Thank you both! Not sure if that is something I can fix, will probably need to take it in. I don't image gas helps the oil to lubricate properly.


----------



## jtclays (Sep 24, 2010)

If you have the Powermore engine, it doesn't come with a fuel shutoff. The problem with those engines is the shrouding is overly complicated and there is no real spot to to allow you to get to a self installed shut off. Ugly fix might be routing a new fuel line outside the shrouding to a shutoff, or removing the middle portion of the shrouding and being able to get to an inline self installed shutoff. As you can see not much room. Don't know which TB model you have, but this is a video of a 208cc Powermore.


----------



## Ray 1962 10ML60 (Oct 14, 2011)

You can also check your gas cap. If it is a vented cap and it clogs, it can create a vacuum effect and pull gas down into the engine after the machine is shut down. Make sure those little holes in the cap are clear.


----------



## micah68kj (Oct 8, 2011)

What jtclays said. 
Somehow, some way, install a fuel shutoff valve on it.


----------



## db9938 (Nov 17, 2013)

It could also be that the machine has one of those electric shut-off's, on the carb, that are notorious to fail. 

Is there a single electric line running to a solenoid, extending from where a fuel bowl nut would usually be?

That might, and probably is your culprit. 

If you post up your engine model numbers, not the machine, we can help you at least narrow down the fault.


----------



## Stevej72 (Dec 1, 2015)

db9938 said:


> It could also be that the machine has one of those electric shut-off's, on the carb, that are notorious to fail.
> 
> Is there a single electric line running to a solenoid, extending from where a fuel bowl nut would usually be?
> 
> ...



I put it up on my work bench this evening to get a better look. I don't see any wires coming from the fuel bowl area. Tried to find a model for the engine but only found SN.
Blower model # 31BM63P3711
engine SN: 370-SUC1202103A1011


----------



## Stevej72 (Dec 1, 2015)

I tried checking the gas gap for plugged vent but was unable to tell.
than video looks exactly like mine so should be able to take it apart and put in valve.


----------



## db9938 (Nov 17, 2013)

Stevej72 said:


> I put it up on my work bench this evening to get a better look. I don't see any wires coming from the fuel bowl area. Tried to find a model for the engine but only found SN.
> Blower model # 31BM63P3711
> engine SN: 370-SUC1202103A1011


I stand corrected. I thought this was an older model. I wouldn't have thought a '11-'13 machine would have had a hiccup like that. The simple fuel shut off is the right solution. 

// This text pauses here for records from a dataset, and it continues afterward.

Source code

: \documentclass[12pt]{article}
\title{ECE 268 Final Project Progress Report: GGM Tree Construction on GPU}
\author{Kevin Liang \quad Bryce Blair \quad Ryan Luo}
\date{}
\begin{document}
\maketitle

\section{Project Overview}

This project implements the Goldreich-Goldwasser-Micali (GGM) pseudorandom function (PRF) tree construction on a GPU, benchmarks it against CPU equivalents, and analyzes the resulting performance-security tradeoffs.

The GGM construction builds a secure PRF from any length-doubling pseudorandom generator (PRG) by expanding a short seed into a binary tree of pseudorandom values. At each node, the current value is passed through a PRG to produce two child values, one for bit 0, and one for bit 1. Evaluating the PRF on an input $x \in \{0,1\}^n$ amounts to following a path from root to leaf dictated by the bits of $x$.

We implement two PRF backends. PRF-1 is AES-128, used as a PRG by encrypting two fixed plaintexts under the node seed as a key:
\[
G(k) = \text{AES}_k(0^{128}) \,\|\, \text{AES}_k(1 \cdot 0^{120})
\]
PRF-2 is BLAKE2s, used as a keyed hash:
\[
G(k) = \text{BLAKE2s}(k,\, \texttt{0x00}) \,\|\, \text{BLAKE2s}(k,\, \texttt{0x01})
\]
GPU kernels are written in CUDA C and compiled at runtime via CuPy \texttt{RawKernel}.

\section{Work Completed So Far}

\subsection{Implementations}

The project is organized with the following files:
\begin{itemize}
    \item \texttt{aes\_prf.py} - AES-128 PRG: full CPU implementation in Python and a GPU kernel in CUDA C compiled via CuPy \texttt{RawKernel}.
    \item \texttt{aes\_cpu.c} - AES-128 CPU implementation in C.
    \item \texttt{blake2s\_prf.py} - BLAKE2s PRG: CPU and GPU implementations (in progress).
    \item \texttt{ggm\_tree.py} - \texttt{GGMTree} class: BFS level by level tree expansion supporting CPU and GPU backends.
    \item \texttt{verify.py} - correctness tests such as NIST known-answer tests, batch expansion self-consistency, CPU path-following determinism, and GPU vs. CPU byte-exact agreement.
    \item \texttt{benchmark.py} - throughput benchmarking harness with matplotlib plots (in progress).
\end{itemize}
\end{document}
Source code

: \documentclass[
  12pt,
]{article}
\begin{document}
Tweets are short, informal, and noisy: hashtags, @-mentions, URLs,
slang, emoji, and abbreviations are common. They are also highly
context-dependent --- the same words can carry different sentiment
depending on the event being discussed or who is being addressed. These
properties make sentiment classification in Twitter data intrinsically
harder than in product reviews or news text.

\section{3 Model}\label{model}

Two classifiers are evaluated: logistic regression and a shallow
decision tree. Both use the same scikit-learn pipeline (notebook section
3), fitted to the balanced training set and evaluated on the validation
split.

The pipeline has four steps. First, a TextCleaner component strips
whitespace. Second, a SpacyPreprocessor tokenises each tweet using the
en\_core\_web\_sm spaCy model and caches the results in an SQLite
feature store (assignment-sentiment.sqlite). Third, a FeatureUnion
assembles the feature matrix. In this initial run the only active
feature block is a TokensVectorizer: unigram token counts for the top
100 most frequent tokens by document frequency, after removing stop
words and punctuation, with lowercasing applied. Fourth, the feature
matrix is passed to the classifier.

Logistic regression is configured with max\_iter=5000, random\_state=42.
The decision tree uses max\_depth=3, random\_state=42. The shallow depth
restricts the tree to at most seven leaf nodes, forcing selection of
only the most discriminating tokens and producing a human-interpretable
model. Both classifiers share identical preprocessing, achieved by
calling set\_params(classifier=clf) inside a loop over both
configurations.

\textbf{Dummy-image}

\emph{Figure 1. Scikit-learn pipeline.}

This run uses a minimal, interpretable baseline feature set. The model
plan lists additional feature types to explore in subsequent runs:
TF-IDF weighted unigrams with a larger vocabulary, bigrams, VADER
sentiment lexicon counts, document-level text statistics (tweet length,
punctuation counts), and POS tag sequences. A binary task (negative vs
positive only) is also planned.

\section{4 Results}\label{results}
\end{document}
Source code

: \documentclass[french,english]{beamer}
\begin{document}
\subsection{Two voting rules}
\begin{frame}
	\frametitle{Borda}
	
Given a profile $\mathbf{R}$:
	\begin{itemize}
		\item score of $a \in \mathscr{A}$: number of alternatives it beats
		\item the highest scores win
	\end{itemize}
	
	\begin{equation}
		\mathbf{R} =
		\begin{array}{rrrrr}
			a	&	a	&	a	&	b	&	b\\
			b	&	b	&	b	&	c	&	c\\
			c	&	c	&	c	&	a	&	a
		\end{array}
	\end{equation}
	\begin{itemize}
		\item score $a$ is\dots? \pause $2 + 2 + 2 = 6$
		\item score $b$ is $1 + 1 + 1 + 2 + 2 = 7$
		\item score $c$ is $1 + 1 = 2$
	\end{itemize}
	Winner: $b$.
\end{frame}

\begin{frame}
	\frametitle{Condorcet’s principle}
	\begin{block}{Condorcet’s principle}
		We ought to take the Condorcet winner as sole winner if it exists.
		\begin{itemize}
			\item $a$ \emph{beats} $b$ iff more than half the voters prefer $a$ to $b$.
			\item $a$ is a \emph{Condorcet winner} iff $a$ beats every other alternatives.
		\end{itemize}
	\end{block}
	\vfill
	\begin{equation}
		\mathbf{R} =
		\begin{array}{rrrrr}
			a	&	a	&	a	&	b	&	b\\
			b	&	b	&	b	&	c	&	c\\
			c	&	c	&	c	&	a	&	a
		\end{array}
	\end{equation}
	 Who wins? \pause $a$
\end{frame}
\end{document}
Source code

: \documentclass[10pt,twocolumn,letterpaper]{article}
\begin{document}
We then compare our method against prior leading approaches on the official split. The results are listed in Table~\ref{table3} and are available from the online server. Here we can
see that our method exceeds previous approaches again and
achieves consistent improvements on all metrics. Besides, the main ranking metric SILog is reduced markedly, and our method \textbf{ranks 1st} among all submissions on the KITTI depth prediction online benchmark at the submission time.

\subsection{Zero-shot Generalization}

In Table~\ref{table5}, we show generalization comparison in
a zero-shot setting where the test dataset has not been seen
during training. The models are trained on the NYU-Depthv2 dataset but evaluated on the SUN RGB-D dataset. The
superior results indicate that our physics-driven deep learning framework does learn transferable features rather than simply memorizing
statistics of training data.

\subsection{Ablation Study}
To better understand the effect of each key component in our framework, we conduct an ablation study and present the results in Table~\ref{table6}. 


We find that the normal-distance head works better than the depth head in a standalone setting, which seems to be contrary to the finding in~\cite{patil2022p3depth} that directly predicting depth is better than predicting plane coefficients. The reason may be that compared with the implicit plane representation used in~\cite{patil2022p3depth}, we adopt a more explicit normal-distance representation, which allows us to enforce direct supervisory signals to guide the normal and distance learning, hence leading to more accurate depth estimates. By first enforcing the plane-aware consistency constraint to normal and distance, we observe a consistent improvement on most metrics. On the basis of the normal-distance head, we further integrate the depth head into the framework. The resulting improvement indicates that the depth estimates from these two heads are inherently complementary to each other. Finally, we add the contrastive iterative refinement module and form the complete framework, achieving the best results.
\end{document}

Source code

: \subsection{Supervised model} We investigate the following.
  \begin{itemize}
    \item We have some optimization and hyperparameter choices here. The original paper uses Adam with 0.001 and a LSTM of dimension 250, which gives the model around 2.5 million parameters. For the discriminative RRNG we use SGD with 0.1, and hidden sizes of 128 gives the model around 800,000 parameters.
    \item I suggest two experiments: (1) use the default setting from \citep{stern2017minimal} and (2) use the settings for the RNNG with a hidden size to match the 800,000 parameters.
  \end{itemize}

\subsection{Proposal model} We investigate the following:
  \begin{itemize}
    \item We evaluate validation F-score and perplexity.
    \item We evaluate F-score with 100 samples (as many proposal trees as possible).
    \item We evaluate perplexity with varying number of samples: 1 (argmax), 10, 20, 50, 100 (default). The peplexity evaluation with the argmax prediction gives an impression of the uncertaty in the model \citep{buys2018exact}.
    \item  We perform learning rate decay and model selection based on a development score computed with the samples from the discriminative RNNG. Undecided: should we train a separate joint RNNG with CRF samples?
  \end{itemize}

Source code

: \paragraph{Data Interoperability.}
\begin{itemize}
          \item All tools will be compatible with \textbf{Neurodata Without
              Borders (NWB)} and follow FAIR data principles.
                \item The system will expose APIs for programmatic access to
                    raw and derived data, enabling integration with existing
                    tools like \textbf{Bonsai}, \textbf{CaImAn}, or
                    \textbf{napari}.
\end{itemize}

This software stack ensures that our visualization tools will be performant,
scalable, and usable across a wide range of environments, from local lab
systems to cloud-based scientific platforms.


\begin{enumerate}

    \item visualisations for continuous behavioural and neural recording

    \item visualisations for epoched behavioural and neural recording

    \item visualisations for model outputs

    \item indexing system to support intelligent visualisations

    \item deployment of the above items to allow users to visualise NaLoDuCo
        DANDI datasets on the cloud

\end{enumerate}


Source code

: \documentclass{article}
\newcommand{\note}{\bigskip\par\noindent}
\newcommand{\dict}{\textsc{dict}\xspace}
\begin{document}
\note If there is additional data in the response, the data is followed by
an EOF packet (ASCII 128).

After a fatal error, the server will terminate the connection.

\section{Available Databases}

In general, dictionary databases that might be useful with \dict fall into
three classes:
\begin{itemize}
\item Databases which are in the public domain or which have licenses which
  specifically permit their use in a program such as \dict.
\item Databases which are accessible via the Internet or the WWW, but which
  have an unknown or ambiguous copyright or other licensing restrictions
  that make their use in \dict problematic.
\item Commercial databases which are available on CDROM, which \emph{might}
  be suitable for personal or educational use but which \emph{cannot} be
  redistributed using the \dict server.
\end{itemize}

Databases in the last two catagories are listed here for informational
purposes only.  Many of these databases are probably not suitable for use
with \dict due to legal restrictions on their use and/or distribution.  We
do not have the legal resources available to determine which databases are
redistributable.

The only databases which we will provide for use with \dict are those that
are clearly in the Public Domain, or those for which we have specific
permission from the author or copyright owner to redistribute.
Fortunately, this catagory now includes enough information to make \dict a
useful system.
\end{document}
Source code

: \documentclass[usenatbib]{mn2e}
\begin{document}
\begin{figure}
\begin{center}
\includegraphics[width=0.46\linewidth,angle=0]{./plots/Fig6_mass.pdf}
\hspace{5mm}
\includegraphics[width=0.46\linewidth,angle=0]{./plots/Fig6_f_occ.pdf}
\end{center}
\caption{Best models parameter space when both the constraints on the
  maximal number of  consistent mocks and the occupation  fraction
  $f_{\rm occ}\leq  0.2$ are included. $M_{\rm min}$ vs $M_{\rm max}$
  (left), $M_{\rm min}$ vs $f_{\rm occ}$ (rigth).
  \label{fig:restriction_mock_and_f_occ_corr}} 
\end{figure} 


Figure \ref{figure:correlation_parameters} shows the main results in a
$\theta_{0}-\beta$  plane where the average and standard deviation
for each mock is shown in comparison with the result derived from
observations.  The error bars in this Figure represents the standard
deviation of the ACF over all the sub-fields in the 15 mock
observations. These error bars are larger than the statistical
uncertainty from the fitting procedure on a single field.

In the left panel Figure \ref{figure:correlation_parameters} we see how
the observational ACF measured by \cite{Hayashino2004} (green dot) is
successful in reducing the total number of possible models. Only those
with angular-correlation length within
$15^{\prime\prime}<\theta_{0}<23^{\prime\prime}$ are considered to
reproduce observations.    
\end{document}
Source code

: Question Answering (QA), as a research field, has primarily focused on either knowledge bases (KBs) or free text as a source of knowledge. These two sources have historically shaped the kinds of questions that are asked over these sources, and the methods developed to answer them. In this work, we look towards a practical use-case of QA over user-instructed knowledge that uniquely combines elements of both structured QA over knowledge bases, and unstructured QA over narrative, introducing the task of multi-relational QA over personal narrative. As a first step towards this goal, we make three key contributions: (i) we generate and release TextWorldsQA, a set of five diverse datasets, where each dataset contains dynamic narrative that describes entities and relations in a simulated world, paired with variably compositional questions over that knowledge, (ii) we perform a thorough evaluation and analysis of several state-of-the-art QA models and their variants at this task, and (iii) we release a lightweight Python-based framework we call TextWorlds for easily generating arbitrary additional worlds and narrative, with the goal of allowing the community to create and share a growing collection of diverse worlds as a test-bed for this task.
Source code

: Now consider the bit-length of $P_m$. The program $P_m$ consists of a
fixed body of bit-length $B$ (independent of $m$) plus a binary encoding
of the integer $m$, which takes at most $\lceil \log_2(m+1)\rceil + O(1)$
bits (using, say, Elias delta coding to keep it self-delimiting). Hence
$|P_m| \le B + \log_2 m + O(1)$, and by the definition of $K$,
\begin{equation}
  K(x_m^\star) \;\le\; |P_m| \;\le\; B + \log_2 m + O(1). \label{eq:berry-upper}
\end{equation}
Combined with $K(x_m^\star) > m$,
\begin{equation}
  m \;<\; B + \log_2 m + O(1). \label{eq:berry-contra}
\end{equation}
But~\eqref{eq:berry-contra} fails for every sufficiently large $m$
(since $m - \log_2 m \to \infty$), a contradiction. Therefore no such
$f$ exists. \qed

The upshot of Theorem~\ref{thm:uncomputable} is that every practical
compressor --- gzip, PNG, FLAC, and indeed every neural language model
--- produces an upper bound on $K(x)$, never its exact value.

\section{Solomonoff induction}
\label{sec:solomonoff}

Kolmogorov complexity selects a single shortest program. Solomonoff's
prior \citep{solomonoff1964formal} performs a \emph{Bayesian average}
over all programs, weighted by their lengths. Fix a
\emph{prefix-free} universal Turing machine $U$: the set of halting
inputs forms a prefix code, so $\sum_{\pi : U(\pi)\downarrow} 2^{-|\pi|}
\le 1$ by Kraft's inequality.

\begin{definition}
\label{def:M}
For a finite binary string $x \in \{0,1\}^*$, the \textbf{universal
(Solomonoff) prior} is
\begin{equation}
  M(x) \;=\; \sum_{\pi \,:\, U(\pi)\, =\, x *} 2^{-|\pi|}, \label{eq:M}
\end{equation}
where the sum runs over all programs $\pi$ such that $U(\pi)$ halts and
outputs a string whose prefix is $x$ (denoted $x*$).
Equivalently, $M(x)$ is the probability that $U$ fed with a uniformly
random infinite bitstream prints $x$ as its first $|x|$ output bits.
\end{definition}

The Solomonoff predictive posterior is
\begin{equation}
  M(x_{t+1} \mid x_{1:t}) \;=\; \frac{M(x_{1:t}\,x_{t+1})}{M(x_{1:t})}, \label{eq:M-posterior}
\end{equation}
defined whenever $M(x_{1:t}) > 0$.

Here's every part you'll ever need for the machine. I'd also cross reference the part numbers with other part sources, such as eBay or amazon, sometimes their cheaper. 



Might also check around on the web for those fuel cutoff's. 

The situation that you have, has been caused by either a foreign body allowing fuel to sneak past the needle seal, or it could be seal degradation do to ethanol. Unfortunately, it appears that the rebuild kit, is about have the cost of an entirely new carb. Tough call on that one.


----------